**WORK REQUIRED:** Starting at the line below that contains "agreed on 91.2\%", print each line through the end of the records exactly as it appears.

**MATERIAL PROVIDED:**
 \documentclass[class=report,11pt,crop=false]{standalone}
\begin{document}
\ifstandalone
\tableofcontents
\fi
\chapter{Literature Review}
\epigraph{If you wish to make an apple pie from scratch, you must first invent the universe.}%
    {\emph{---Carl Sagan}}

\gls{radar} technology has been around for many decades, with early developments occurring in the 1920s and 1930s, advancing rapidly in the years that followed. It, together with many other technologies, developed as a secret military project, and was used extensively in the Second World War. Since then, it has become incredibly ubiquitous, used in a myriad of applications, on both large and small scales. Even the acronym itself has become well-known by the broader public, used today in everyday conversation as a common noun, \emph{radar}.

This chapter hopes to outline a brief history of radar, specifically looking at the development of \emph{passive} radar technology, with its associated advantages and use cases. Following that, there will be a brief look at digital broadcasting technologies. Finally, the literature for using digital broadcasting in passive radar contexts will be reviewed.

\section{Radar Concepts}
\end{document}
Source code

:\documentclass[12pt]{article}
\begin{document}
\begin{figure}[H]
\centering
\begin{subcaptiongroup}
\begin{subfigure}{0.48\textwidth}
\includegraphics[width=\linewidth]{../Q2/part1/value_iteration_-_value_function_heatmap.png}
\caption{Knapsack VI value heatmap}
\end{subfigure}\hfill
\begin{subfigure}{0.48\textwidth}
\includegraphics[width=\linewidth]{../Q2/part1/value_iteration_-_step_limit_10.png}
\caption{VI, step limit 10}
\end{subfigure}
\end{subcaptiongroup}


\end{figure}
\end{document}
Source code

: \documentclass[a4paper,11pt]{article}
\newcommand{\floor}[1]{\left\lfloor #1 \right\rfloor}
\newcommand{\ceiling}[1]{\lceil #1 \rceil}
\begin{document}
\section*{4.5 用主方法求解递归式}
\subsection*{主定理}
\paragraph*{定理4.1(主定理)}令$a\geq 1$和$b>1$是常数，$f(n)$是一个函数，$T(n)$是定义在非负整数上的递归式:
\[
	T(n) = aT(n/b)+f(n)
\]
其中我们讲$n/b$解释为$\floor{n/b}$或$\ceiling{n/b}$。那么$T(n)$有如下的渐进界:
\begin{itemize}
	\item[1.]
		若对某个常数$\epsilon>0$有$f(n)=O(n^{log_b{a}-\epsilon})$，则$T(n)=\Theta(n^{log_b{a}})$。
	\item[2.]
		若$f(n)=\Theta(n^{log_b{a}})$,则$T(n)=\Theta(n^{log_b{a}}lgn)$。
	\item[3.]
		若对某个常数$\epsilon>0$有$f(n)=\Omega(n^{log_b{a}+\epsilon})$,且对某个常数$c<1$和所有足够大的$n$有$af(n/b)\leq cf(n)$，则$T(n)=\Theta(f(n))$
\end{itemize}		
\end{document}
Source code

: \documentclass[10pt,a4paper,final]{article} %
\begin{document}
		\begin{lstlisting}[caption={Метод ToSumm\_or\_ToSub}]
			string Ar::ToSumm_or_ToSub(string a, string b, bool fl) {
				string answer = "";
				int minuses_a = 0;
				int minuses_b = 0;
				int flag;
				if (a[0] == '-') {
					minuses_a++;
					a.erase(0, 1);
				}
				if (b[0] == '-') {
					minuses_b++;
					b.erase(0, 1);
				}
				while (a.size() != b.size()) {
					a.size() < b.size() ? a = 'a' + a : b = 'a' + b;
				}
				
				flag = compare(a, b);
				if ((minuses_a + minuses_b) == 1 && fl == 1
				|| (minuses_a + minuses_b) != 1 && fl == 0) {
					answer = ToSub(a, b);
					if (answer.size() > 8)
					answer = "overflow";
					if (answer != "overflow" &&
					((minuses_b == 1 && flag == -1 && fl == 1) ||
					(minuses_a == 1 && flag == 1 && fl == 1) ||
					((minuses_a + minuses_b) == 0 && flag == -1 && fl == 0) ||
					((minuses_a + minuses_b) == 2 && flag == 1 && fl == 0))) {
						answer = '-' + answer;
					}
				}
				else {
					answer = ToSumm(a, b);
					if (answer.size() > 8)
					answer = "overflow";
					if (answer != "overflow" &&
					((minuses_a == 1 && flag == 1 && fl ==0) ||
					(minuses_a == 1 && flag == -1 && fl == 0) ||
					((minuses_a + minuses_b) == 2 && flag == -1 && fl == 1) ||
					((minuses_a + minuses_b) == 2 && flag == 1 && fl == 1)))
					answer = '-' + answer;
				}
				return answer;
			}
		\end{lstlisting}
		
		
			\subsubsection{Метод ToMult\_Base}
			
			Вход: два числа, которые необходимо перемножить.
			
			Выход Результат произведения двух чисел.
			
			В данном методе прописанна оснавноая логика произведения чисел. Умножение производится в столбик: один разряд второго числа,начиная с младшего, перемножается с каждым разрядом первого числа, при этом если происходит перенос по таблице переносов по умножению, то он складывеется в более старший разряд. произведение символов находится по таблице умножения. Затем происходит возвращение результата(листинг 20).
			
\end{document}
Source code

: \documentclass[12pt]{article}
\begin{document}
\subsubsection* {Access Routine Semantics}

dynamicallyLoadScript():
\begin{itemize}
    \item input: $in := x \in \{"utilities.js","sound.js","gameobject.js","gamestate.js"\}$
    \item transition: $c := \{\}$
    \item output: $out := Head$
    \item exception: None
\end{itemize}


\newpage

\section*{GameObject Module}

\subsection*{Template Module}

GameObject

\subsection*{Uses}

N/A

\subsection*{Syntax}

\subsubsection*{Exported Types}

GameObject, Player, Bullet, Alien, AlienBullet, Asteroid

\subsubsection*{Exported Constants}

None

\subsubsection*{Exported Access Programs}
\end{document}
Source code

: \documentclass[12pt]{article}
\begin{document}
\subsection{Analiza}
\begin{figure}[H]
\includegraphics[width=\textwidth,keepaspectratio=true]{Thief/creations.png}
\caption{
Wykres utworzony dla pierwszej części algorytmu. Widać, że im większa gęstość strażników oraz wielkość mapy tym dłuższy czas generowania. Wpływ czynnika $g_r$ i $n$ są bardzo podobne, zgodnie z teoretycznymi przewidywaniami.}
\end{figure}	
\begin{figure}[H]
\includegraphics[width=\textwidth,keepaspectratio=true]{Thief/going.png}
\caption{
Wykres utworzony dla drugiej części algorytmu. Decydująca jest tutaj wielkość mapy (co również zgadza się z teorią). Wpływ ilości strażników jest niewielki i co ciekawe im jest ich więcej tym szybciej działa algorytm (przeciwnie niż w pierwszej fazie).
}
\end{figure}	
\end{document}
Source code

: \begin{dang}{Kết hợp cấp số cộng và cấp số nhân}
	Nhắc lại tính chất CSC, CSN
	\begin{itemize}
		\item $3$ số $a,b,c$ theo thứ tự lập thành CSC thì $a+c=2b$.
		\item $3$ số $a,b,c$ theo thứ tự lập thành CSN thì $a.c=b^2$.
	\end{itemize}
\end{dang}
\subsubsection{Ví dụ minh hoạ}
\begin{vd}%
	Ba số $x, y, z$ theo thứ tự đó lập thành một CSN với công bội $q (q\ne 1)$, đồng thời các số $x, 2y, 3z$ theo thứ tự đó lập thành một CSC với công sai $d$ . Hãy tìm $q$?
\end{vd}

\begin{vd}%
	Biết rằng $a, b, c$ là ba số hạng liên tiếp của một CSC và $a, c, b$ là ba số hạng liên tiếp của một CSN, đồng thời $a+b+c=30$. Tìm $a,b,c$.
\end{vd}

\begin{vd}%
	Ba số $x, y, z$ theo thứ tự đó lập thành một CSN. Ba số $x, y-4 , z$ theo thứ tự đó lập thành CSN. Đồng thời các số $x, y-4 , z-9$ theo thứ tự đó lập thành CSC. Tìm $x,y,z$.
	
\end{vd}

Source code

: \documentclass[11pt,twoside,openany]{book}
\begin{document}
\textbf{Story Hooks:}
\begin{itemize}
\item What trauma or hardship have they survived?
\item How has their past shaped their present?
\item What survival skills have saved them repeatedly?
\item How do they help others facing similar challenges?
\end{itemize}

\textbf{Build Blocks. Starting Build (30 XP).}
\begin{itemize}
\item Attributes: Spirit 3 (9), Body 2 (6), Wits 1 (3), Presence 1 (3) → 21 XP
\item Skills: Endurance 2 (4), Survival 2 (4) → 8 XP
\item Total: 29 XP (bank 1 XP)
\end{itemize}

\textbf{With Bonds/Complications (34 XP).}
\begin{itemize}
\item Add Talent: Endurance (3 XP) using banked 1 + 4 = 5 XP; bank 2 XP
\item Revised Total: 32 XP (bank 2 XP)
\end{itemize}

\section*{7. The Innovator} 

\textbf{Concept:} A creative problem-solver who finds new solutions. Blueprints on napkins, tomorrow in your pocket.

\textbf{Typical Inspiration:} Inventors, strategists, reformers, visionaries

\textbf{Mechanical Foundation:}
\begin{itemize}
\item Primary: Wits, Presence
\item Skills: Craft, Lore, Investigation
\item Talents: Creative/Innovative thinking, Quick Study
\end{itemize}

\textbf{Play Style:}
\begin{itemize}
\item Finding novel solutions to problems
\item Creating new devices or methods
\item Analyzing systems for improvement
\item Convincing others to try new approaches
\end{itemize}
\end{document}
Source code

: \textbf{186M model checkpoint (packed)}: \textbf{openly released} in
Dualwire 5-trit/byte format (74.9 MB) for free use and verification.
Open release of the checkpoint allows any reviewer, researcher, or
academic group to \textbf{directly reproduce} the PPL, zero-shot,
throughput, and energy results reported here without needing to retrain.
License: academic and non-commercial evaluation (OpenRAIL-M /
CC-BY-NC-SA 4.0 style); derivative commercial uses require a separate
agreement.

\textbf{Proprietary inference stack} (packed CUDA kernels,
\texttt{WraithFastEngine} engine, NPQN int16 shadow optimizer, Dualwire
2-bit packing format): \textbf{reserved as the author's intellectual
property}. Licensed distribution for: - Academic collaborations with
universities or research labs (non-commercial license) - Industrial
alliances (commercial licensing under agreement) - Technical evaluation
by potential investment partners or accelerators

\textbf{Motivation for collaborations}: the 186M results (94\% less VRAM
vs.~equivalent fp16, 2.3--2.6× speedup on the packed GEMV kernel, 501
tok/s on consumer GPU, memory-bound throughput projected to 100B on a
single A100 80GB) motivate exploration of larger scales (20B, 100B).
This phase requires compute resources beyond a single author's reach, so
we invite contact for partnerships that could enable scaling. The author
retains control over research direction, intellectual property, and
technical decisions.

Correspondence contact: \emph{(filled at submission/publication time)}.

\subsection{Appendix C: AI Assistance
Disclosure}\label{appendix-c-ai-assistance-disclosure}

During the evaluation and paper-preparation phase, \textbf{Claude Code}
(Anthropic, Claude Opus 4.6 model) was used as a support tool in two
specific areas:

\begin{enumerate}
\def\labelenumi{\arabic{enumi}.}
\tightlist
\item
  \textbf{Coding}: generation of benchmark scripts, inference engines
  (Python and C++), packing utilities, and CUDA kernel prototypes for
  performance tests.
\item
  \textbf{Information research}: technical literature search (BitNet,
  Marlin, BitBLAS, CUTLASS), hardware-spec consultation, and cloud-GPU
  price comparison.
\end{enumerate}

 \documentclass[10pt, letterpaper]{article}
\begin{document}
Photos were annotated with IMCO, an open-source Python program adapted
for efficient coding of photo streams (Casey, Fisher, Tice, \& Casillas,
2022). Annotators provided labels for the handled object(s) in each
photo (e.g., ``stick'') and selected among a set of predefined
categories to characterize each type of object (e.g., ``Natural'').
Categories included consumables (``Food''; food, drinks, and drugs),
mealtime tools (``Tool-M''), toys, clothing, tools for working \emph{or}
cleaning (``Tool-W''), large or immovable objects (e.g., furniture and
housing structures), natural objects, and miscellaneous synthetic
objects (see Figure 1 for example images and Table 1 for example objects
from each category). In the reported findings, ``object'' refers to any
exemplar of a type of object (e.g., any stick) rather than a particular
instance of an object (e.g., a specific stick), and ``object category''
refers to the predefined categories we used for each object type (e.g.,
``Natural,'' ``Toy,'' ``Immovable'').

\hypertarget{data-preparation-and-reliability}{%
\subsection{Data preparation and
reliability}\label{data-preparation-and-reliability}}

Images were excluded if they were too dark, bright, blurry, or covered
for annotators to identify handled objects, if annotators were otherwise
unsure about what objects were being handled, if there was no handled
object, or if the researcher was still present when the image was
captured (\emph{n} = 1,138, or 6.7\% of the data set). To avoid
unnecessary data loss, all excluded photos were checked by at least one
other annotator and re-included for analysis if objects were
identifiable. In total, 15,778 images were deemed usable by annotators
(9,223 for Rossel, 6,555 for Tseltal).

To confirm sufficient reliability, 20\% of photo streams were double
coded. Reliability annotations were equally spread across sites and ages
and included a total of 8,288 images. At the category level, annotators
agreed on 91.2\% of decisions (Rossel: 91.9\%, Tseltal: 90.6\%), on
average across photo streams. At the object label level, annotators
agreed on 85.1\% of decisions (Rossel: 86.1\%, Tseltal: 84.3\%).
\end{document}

**TASK ANSWER:**
agreed on 91.2\% of decisions (Rossel: 91.9\%, Tseltal: 90.6\%), on
average across photo streams. At the object label level, annotators
agreed on 85.1\% of decisions (Rossel: 86.1\%, Tseltal: 84.3\%).
\end{document}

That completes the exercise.